> Aim of the task
Whenever a line in the following entries includes "footnotesize", tally it. Report nothing except the final count.

Plain-text document sources
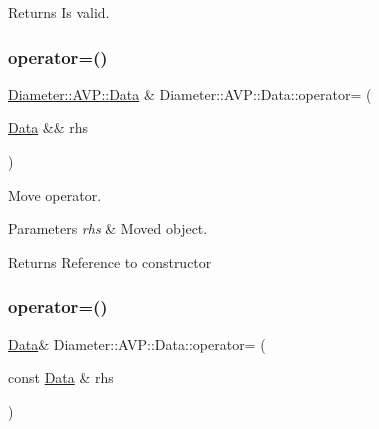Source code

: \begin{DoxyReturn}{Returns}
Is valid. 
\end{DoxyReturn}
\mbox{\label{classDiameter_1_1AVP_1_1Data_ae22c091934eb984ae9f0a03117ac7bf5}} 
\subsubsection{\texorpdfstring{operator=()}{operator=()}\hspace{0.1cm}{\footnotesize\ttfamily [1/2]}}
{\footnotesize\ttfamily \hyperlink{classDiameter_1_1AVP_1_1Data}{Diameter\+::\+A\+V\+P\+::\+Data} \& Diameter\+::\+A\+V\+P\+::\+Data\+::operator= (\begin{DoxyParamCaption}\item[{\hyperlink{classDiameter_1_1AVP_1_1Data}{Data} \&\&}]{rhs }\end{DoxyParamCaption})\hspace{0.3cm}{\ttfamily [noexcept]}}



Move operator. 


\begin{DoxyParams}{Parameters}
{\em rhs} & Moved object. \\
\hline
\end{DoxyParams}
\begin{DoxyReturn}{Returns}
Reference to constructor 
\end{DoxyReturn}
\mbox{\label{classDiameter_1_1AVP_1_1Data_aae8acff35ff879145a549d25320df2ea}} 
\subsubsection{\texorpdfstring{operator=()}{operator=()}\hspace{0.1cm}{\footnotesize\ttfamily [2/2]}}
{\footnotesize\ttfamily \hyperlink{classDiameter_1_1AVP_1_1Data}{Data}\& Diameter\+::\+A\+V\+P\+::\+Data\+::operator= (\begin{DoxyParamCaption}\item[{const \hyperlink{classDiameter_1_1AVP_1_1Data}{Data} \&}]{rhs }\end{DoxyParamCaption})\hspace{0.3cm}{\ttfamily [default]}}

==

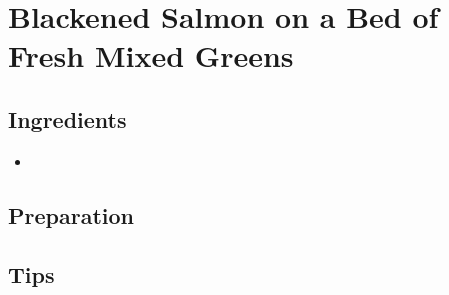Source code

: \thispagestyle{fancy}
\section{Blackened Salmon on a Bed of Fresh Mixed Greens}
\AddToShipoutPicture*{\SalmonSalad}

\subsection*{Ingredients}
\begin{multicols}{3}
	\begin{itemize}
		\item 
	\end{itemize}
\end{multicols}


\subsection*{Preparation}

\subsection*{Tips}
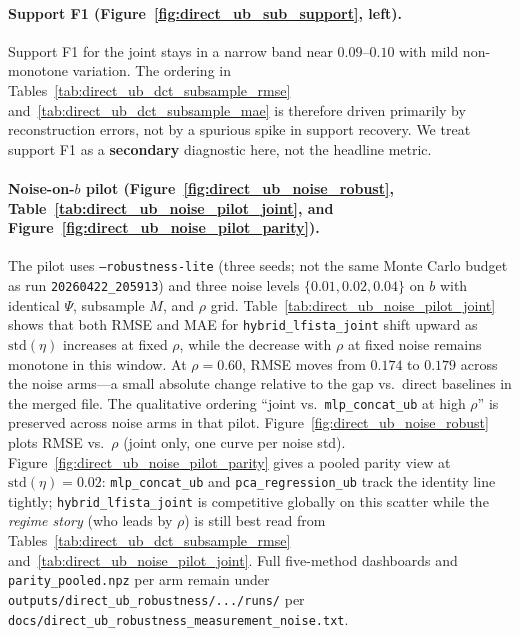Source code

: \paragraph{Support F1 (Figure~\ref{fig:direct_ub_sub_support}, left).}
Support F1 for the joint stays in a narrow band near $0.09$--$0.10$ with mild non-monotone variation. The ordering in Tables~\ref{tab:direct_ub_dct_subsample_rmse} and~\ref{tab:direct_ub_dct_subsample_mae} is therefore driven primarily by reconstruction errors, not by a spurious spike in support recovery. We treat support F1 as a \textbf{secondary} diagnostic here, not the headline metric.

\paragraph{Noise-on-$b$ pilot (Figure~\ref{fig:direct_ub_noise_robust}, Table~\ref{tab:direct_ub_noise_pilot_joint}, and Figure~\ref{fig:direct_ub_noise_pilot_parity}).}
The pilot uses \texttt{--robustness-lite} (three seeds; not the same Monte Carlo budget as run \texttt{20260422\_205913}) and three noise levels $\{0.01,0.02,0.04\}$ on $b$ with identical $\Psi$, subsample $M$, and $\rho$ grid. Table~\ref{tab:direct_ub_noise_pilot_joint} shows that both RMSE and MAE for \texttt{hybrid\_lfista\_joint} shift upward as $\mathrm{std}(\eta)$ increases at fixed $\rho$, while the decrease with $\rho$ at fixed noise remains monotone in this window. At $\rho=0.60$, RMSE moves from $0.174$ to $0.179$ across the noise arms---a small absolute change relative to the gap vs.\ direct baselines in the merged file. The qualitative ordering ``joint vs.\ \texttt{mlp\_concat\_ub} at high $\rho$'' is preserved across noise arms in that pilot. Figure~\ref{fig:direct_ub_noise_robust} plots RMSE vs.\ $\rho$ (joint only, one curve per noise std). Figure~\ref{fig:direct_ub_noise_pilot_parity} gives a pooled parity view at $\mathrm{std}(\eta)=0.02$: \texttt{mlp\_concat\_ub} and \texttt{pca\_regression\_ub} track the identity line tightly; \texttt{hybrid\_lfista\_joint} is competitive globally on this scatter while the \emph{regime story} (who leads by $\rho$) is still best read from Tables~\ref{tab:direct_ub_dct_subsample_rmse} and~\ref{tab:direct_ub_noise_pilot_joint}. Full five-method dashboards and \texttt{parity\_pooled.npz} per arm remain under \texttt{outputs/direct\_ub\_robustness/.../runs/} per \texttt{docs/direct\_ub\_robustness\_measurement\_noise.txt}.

> Result for this task
4